B. DES DIFFICULTÉS SUSCITÉES PAR L'APPLICATION DE LA MAJORATION AUTOMATIQUE DES DROITS À CONSTRUIRE
1. Une opposition quasi-unanime à la majoration automatique des droits à construire
Lors de la discussion en séance publique du projet de loi qui allait devenir la loi du 20 mars 2012, votre rapporteur adressait une mise en garde ferme au gouvernement de l'époque : « ce texte porte en germe une contradiction assez frontale, susceptible de démanteler les cohérences territoriales des plans locaux d'urbanisme ou des programmes locaux de l'habitat » 2 ( * ) . Cette menace pour les collectivités locales n'a pas manqué de produire l'effet repoussoir annoncé.
Pour forger sa conviction, votre rapporteur a souhaité connaître la réalité sur l'usage qui était fait de ces majorations, à commencer par celle introduite par la loi du 20 mars 2012. Certes, le recul pour en juger est encore limité mais les premières indications laissent entrevoir une opposition forte des autorités locales à ce dispositif . Conformément à ce qui s'esquissait lors du débat parlementaire, les communes ou leurs EPCI se sont soit opposés d'ores et déjà à cette majoration par l'adoption, au terme de la consultation du public, d'une délibération contraire, soit, ont engagé ou sont en voie d'engager la procédure de consultation avec l'intention d'adopter, à son terme, une délibération contraire.
Actuellement, selon les données parcellaires en la possession du gouvernement, soit un échantillon d'une trentaine de départements, seule une commune aurait permis l'application de la majoration en s'abstenant de prendre une délibération contraire.

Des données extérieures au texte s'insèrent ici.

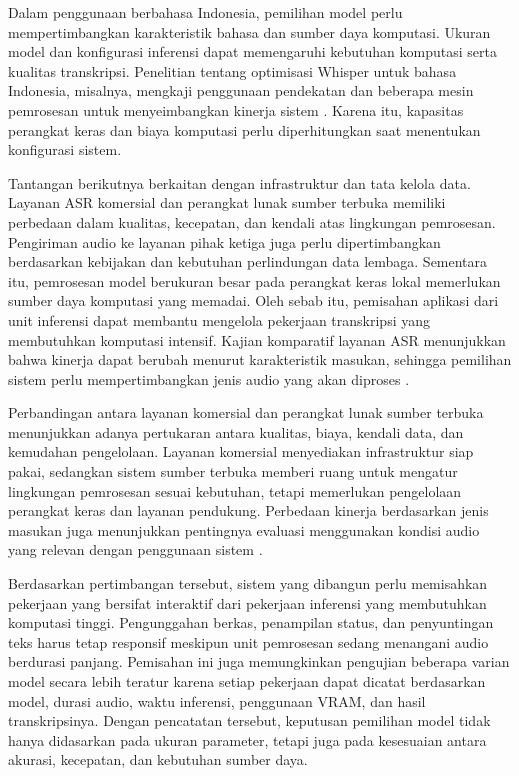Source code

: Dalam penggunaan berbahasa Indonesia, pemilihan model perlu mempertimbangkan karakteristik bahasa dan sumber daya komputasi. Ukuran model dan konfigurasi inferensi dapat memengaruhi kebutuhan komputasi serta kualitas transkripsi. Penelitian tentang optimisasi Whisper untuk bahasa Indonesia, misalnya, mengkaji penggunaan pendekatan  dan beberapa mesin pemrosesan untuk menyeimbangkan kinerja sistem . Karena itu, kapasitas perangkat keras dan biaya komputasi perlu diperhitungkan saat menentukan konfigurasi sistem.

Tantangan berikutnya berkaitan dengan infrastruktur dan tata kelola data. Layanan ASR komersial dan perangkat lunak sumber terbuka memiliki perbedaan dalam kualitas, kecepatan, dan kendali atas lingkungan pemrosesan. Pengiriman audio ke layanan pihak ketiga juga perlu dipertimbangkan berdasarkan kebijakan dan kebutuhan perlindungan data lembaga. Sementara itu, pemrosesan model berukuran besar pada perangkat keras lokal memerlukan sumber daya komputasi yang memadai. Oleh sebab itu, pemisahan aplikasi  dari unit inferensi dapat membantu mengelola pekerjaan transkripsi yang membutuhkan komputasi intensif. Kajian komparatif layanan ASR menunjukkan bahwa kinerja dapat berubah menurut karakteristik masukan, sehingga pemilihan sistem perlu mempertimbangkan jenis audio yang akan diproses .

Perbandingan antara layanan komersial dan perangkat lunak sumber terbuka menunjukkan adanya pertukaran antara kualitas, biaya, kendali data, dan kemudahan pengelolaan. Layanan komersial menyediakan infrastruktur siap pakai, sedangkan sistem sumber terbuka memberi ruang untuk mengatur lingkungan pemrosesan sesuai kebutuhan, tetapi memerlukan pengelolaan perangkat keras dan layanan pendukung. Perbedaan kinerja berdasarkan jenis masukan juga menunjukkan pentingnya evaluasi menggunakan kondisi audio yang relevan dengan penggunaan sistem .

Berdasarkan pertimbangan tersebut, sistem yang dibangun perlu memisahkan pekerjaan yang bersifat interaktif dari pekerjaan inferensi yang membutuhkan komputasi tinggi. Pengunggahan berkas, penampilan status, dan penyuntingan teks harus tetap responsif meskipun unit pemrosesan sedang menangani audio berdurasi panjang. Pemisahan ini juga memungkinkan pengujian beberapa varian model secara lebih teratur karena setiap pekerjaan dapat dicatat berdasarkan model, durasi audio, waktu inferensi, penggunaan VRAM, dan hasil transkripsinya. Dengan pencatatan tersebut, keputusan pemilihan model tidak hanya didasarkan pada ukuran parameter, tetapi juga pada kesesuaian antara akurasi, kecepatan, dan kebutuhan sumber daya.

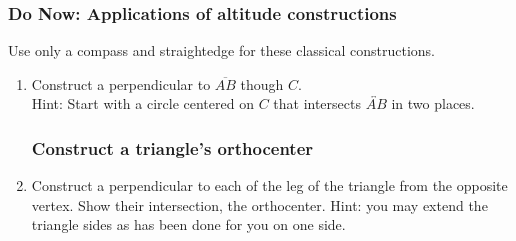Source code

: \documentclass[12pt, oneside]{article}
\begin{document}
\subsubsection*{Do Now: Applications of altitude constructions}
Use only a compass and straightedge for these classical constructions.
  \begin{enumerate}

  \item Construct a perpendicular to $\overline{AB}$ though $C$.\\
  Hint: Start with a circle centered on $C$ that intersects $\overleftrightarrow{AB}$ in two places.
    \vspace{2cm}
    \begin{center}
  \end{center} \vspace{2cm}

\subsubsection*{Construct a triangle's orthocenter}

  \item Construct a perpendicular to each of the leg of the triangle from the opposite vertex. Show their intersection, the orthocenter. Hint: you may extend the triangle sides as has been done for you on one side.%
      \vspace{3cm}
      \begin{center}
      \end{center}


\end{enumerate}
\end{document}
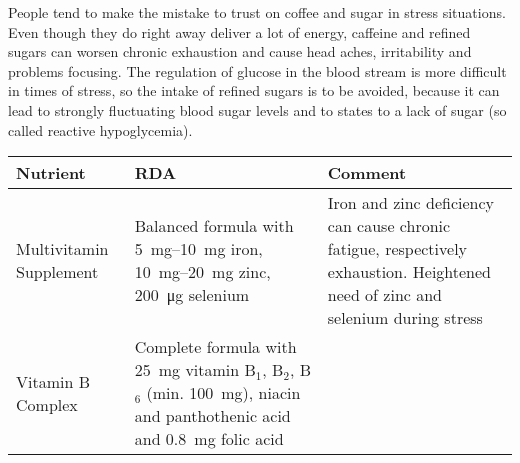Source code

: \documentclass[../main.tex]{subfiles}
\begin{document}
  People tend to make the mistake to trust on coffee and sugar in stress situations.
  Even though they do right away deliver a lot of energy, caffeine and refined sugars
  can worsen chronic exhaustion
  and cause head aches, irritability
  and problems focusing.
  The regulation of glucose in the blood stream is more difficult in times of stress,
  so the intake of refined sugars is to be avoided, because it can lead to strongly fluctuating blood sugar levels
  and to states to a lack of sugar (so called reactive hypoglycemia).

  \begin{table}[htb!]
    \centering
    \begin{tabular}{p{2.2cm}p{4cm}p{5.2cm}}
      \textbf{Nutrient} &\textbf{RDA} & \textbf{Comment} \\
      \hline
      Multivitamin Supplement & Balanced formula with \SIrange{5}{10}{\milli\gram} iron\index{mineral!iron}, \SIrange{10}{20}{\milli\gram} zinc\index{mineral!zinc},
                                \SI{200}{\micro\gram} selenium\index{mineral!selenium}
                                      & Iron and zinc deficiency can cause chronic fatigue, respectively exhaustion. Heightened need of zinc and selenium during stress \\                                                                        Vitamin B Complex & Complete formula with \SI{25}{\milli\gram} vitamin B$_1$\index{vitamin!B1},  B$_2$\index{vitamin!B2},  B$_6$\index{vitamin!B6}
                                                                                                                                                                                                                                                                      (min. \SI{100}{\milli\gram}),
                                                                                                                                                                                                                                                                      niacin\index{micro nutrient!niacin} and panthothenic acid\index{micro nutrient!panthothenic acid}
                                                                                                                                                                                                                                                                      and \SI{0.8}{\milli\gram} folic acid\index{micro nutrient!folic acid}

\end{tabular}
\end{table}
\end{document}
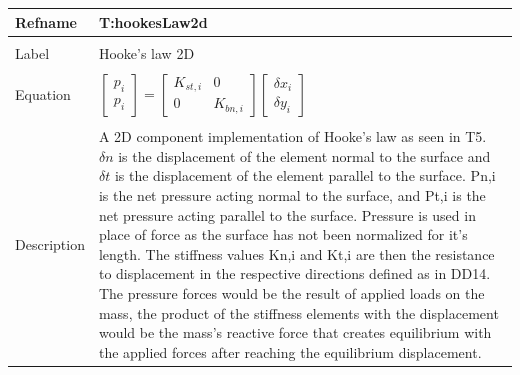 \documentclass[12pt]{article}
\begin{document}
\noindent \begin{minipage}{\textwidth}
\begin{tabular}{p{} p{}}
\toprule \textbf{Refname} & \textbf{T:hookesLaw2d}
\label{T:hookesLaw2d}
\\ \midrule \\
Label & Hooke's law 2D
\\ \midrule \\
Equation & $\begin{bmatrix}
p_{i}\\
p_{i}
\end{bmatrix}=\begin{bmatrix}
K_{st,i} & 0\\
0 & K_{bn,i}
\end{bmatrix}\begin{bmatrix}
{\delta{}x}_{i}\\
{\delta{}y}_{i}
\end{bmatrix}$
\\ \midrule \\
Description & A 2D component implementation of Hooke's law as seen in T5. $\delta{}n$ is the displacement of the element normal to the surface and $\delta{}t$ is the displacement of the element parallel to the surface. Pn,i is the net pressure acting normal to the surface, and Pt,i is the net pressure acting parallel to the surface. Pressure is used in place of force as the surface has not been normalized for it's length. The stiffness values Kn,i and Kt,i are then the resistance to displacement in the respective directions defined as in DD14. The pressure forces would be the result of applied loads on the mass, the product of the stiffness elements with the displacement would be the mass's reactive force that creates equilibrium with the applied forces after reaching the equilibrium displacement.
\\ \bottomrule \end{tabular}
\end{minipage}\\
~\newline
\end{document}
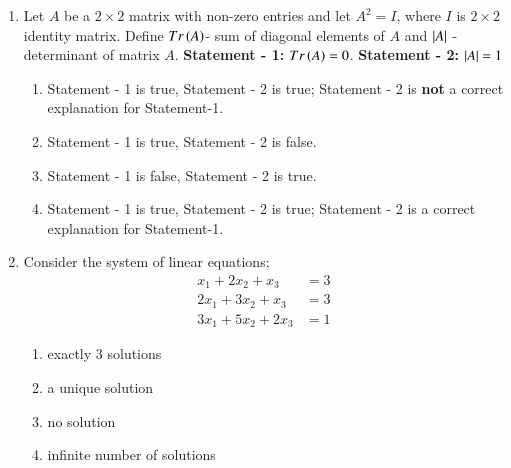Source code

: \documentclass[journal,12pt,twocolumn]{IEEEtran}
\theoremstyle{remark}
\begin{document}
\begin{enumerate}
	\begin{enumerate}

	\end{enumerate}

    \item Let $A$ be a $2\times2$ matrix with non-zero entries and let $A^2 = I$, where $I$ is $2\times2$ identity matrix. Define 
	\newline
	$Tr\left(A\right)$- sum of diagonal elements of $A$ and
	\newline
	$\left\vert A\right\vert$ - determinant of matrix $A$.
	\newline
	\textbf{Statement - 1:} $Tr\left(A\right) = 0$.
	\newline
	\textbf{Statement - 2:} $\left\vert A\right\vert = 1$

	\hfill{\brak{2010}}
	\begin{enumerate}
		\item Statement - 1 is true, Statement - 2 is true; Statement - 2 is \textbf{not} a correct explanation for Statement-1. 
	    	\item Statement - 1 is true, Statement - 2 is false. 
	    	\item Statement - 1 is false, Statement - 2 is true.
	    	\item Statement - 1 is true, Statement - 2 is true; Statement - 2 is a correct explanation for Statement-1. 
	\end{enumerate}

    \item Consider the system of linear equations;
	\begin{align*}
		x_1 + 2x_2 + x_3 &= 3\\
		2x_1 + 3x_2 + x_3 &= 3\\
		3x_1 + 5x_2 + 2x_3 &= 1
	\end{align*}
	\hfill{}{\par}
	\begin{enumerate}
		\item exactly $3$ solutions
	    	\item a unique solution
	    	\item no solution
	    	\item infinite number of solutions
	\end{enumerate}


\end{enumerate}
\end{document}
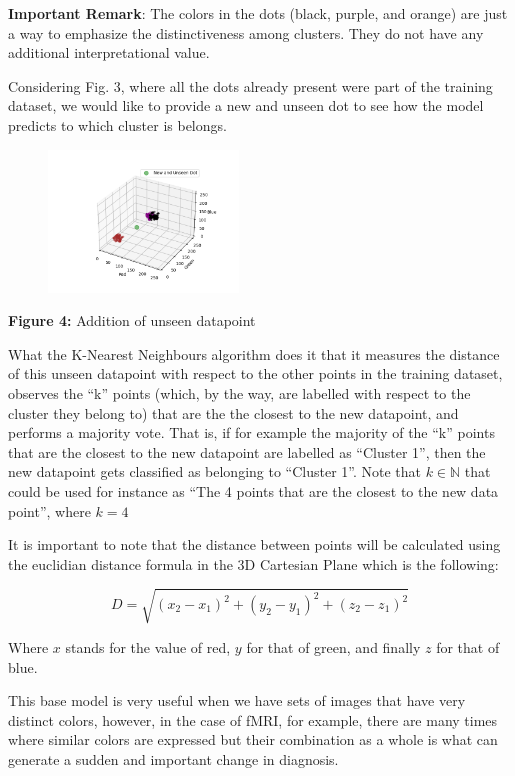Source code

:\documentclass[12pt]{article}
\begin{document}
\textbf{Important Remark}: The colors in the dots (black, purple, and orange) are just a way to emphasize the distinctiveness among clusters. They do not have any additional interpretational value.

Considering Fig. 3, where all the dots already present were part of the training dataset, we would like to provide a new and unseen dot to see how the model predicts to which cluster is belongs.

\begin{figure}[h]
    \centering
    \includegraphics[width=0.45\textwidth]{Figure_1.png}
  \end{figure}
  \begin{center}
    \textbf{Figure 4:} Addition of unseen datapoint
\end{center}

What the K-Nearest Neighbours algorithm does it that it measures the distance of this unseen datapoint with respect to the other points in the training dataset, observes the ``k'' points (which, by the way, are labelled with respect to the cluster they belong to) that are the the closest to the new datapoint,
and performs a majority vote. That is, if for example the majority of the ``k'' points that are the closest to the new datapoint are labelled as ``Cluster 1'', then the new datapoint gets classified as belonging to ``Cluster 1''. Note that $k \in \mathbb{N}$   that could be used for instance as ``The 4 points that are the closest to the new data point'', where $ k = 4$

It is important to note that the distance between points will be calculated using the euclidian distance formula in the 3D Cartesian Plane which is the following:

\begin{equation}
    D=\sqrt{ (x_2-x_1)^2+ (y_2 -y_1)^2+ (z_2-z_1)^2}
\end{equation}

Where $x$ stands for the value of red, $y$ for that of green, and finally $z$ for that of blue.

This base model is very useful when we have sets of images that have very distinct colors, however, in the case of fMRI, for example, there are many times where similar colors are expressed but their combination as a whole is
what can generate a sudden and important change in diagnosis.
\end{document}
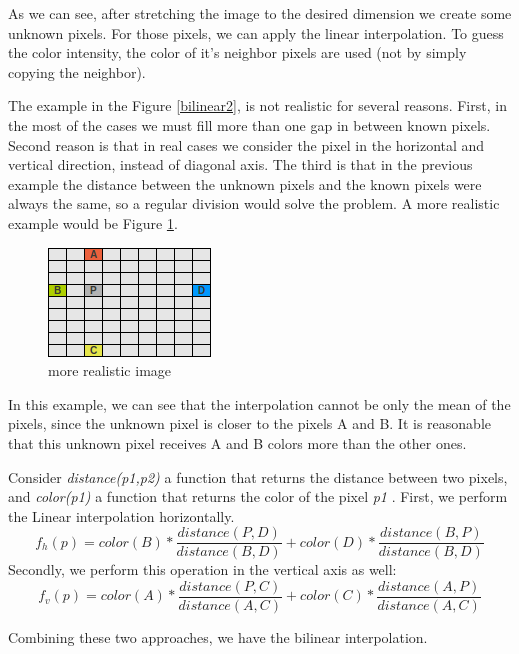 \documentclass{article}
\begin{document}
	As we can see, after stretching the image to the desired dimension we create some unknown pixels. For those pixels, we can apply the linear interpolation. To guess the color intensity, the color of it's neighbor pixels are used (not by simply copying the neighbor).

	The example in the Figure \ref{bilinear2}, is not realistic for several reasons. First, in the most of the cases we must fill more than one gap in between known pixels. Second reason is that in real cases we consider the pixel in the horizontal and vertical direction, instead of diagonal axis. The third is that in the 
	previous example the distance between the unknown pixels and the known pixels were always the same, so a regular division would solve the problem. 
A more realistic example would be Figure \ref{bilinear3}.
	
	\begin{figure} [H]
		\centering
		\includegraphics[scale=1]{images/bilinear_interpolation_3}
		\caption{more realistic image\label{bilinear3}}
	\end{figure}
	
	In this example, we can see that the interpolation cannot be only the mean of the pixels, since the unknown pixel 
	is closer to the pixels A and B. It is reasonable that this unknown pixel receives A and B colors more than the other ones.

	Consider \textit{distance(p1,p2)} a function that returns the distance between two pixels, 
	and \textit{color(p1)} a function that returns the color of the pixel \textit{p1} . First, we perform the Linear interpolation horizontally.
	\begin{equation}
	 f_h(p)=color(B)*\frac{distance(P,D)}{distance(B,D)}+color(D)*\frac{distance(B,P)}{distance(B,D)}  
	\end{equation}
	Secondly, we perform this operation in the vertical axis as well:
	\begin{equation}
	 f_v(p)=color(A)*\frac{distance(P,C)}{distance(A,C)}+color(C)*\frac{distance(A,P)}{distance(A,C)}
	\end{equation}

	Combining these two approaches, we have the bilinear interpolation.
\end{document}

Il n'a été porté à la connaissance du rapporteur aucun cas d'application de cette majoration dans les communautés urbaines dont on aurait pu légitimement penser qu'elles étaient les plus concernées par ce dispositif. Ce constat démontre la nette opposition des autorités locales à ce dispositif, d'ailleurs exprimée par l'association des maires de France (AMF) et l'association des communautés de France (ADCF) lors des auditions menées le 22 février 2012 à l'occasion de l'examen du projet de loi du précédent gouvernement.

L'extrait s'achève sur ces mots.